WHAT IS NEEDED — Copy out the records in full, word for word, without pictures.

Saved entries
━━━━━━━━━━━━━━━━━━━━
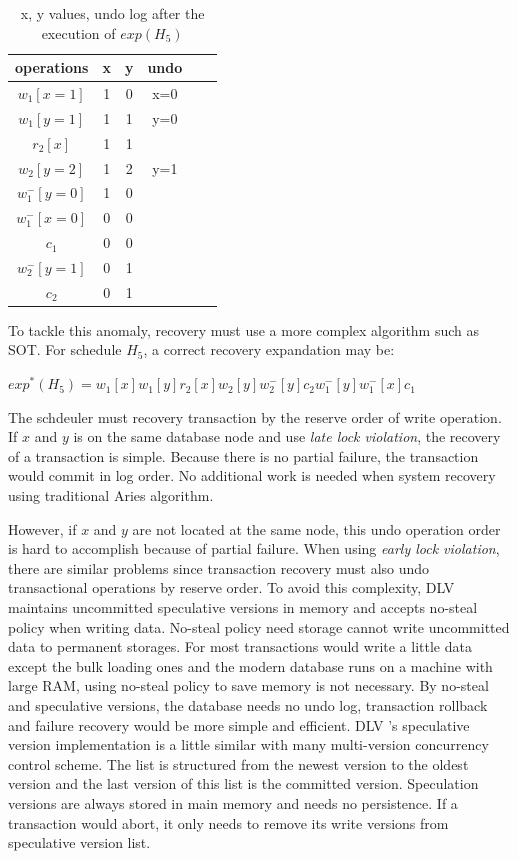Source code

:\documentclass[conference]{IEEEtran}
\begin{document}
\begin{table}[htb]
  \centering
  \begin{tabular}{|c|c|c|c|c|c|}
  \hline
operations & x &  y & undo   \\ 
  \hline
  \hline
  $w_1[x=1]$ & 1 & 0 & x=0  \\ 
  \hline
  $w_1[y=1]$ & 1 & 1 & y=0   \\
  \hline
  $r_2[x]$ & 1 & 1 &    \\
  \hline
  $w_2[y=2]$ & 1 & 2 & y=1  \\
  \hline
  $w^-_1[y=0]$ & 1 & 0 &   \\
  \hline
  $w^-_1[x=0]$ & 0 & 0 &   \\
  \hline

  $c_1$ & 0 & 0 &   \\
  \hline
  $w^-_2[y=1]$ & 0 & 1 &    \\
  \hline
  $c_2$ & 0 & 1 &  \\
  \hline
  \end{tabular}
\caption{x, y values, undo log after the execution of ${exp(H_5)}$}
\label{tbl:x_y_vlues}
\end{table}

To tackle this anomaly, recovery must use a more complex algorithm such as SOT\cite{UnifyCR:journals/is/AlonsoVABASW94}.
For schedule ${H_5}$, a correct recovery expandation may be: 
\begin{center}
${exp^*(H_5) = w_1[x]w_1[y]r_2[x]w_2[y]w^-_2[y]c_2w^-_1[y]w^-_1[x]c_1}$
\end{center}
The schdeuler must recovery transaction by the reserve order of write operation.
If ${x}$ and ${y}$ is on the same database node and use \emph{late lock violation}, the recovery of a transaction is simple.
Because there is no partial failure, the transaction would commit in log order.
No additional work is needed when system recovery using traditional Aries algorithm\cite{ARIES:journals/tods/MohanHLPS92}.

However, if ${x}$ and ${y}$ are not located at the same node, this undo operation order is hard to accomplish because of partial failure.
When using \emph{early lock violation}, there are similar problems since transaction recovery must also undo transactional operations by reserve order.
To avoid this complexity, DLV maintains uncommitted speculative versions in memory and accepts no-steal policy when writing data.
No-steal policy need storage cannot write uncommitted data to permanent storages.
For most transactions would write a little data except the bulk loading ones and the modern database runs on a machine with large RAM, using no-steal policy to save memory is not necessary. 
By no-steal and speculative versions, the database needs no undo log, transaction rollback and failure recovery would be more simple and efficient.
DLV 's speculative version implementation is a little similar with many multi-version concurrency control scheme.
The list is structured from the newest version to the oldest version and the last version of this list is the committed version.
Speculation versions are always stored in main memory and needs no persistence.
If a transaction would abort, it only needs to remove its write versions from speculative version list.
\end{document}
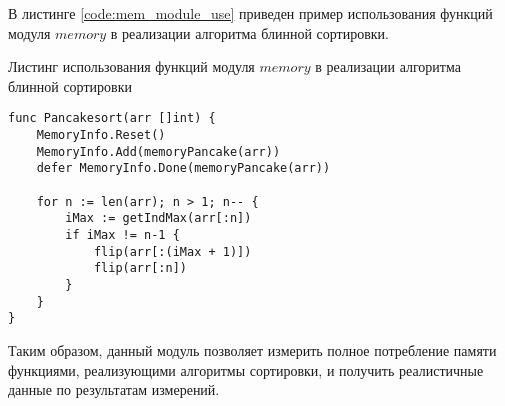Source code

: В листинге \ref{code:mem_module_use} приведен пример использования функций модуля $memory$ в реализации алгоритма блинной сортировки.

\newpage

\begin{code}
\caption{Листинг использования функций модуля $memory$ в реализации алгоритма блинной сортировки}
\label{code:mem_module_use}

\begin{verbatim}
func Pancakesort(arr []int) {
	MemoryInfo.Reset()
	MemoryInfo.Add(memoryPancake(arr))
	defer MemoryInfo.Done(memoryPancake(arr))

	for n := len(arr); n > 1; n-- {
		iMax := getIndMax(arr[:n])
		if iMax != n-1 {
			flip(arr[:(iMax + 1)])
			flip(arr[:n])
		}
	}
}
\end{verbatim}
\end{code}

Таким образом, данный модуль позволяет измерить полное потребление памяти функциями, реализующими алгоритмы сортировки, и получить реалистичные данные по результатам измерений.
━━━━━━━━━━━━━━━━━━━━
SOLUTION —
Source code

:\documentclass[conference]{IEEEtran}
\begin{document}
\begin{table}[htb]
  \centering
  \begin{tabular}{|c|c|c|c|c|c|}
  \hline
operations & x &  y & undo   \\ 
  \hline
  \hline
  $w_1[x=1]$ & 1 & 0 & x=0  \\ 
  \hline
  $w_1[y=1]$ & 1 & 1 & y=0   \\
  \hline
  $r_2[x]$ & 1 & 1 &    \\
  \hline
  $w_2[y=2]$ & 1 & 2 & y=1  \\
  \hline
  $w^-_1[y=0]$ & 1 & 0 &   \\
  \hline
  $w^-_1[x=0]$ & 0 & 0 &   \\
  \hline

  $c_1$ & 0 & 0 &   \\
  \hline
  $w^-_2[y=1]$ & 0 & 1 &    \\
  \hline
  $c_2$ & 0 & 1 &  \\
  \hline
  \end{tabular}
\caption{x, y values, undo log after the execution of ${exp(H_5)}$}
\label{tbl:x_y_vlues}
\end{table}

To tackle this anomaly, recovery must use a more complex algorithm such as SOT\cite{UnifyCR:journals/is/AlonsoVABASW94}.
For schedule ${H_5}$, a correct recovery expandation may be: 
\begin{center}
${exp^*(H_5) = w_1[x]w_1[y]r_2[x]w_2[y]w^-_2[y]c_2w^-_1[y]w^-_1[x]c_1}$
\end{center}
The schdeuler must recovery transaction by the reserve order of write operation.
If ${x}$ and ${y}$ is on the same database node and use \emph{late lock violation}, the recovery of a transaction is simple.
Because there is no partial failure, the transaction would commit in log order.
No additional work is needed when system recovery using traditional Aries algorithm\cite{ARIES:journals/tods/MohanHLPS92}.

However, if ${x}$ and ${y}$ are not located at the same node, this undo operation order is hard to accomplish because of partial failure.
When using \emph{early lock violation}, there are similar problems since transaction recovery must also undo transactional operations by reserve order.
To avoid this complexity, DLV maintains uncommitted speculative versions in memory and accepts no-steal policy when writing data.
No-steal policy need storage cannot write uncommitted data to permanent storages.
For most transactions would write a little data except the bulk loading ones and the modern database runs on a machine with large RAM, using no-steal policy to save memory is not necessary. 
By no-steal and speculative versions, the database needs no undo log, transaction rollback and failure recovery would be more simple and efficient.
DLV 's speculative version implementation is a little similar with many multi-version concurrency control scheme.
The list is structured from the newest version to the oldest version and the last version of this list is the committed version.
Speculation versions are always stored in main memory and needs no persistence.
If a transaction would abort, it only needs to remove its write versions from speculative version list.
\end{document}
Source code

: В листинге \ref{code:mem_module_use} приведен пример использования функций модуля $memory$ в реализации алгоритма блинной сортировки.

\newpage

\begin{code}
\caption{Листинг использования функций модуля $memory$ в реализации алгоритма блинной сортировки}
\label{code:mem_module_use}

\begin{verbatim}
func Pancakesort(arr []int) {
	MemoryInfo.Reset()
	MemoryInfo.Add(memoryPancake(arr))
	defer MemoryInfo.Done(memoryPancake(arr))

	for n := len(arr); n > 1; n-- {
		iMax := getIndMax(arr[:n])
		if iMax != n-1 {
			flip(arr[:(iMax + 1)])
			flip(arr[:n])
		}
	}
}
\end{verbatim}
\end{code}

Таким образом, данный модуль позволяет измерить полное потребление памяти функциями, реализующими алгоритмы сортировки, и получить реалистичные данные по результатам измерений.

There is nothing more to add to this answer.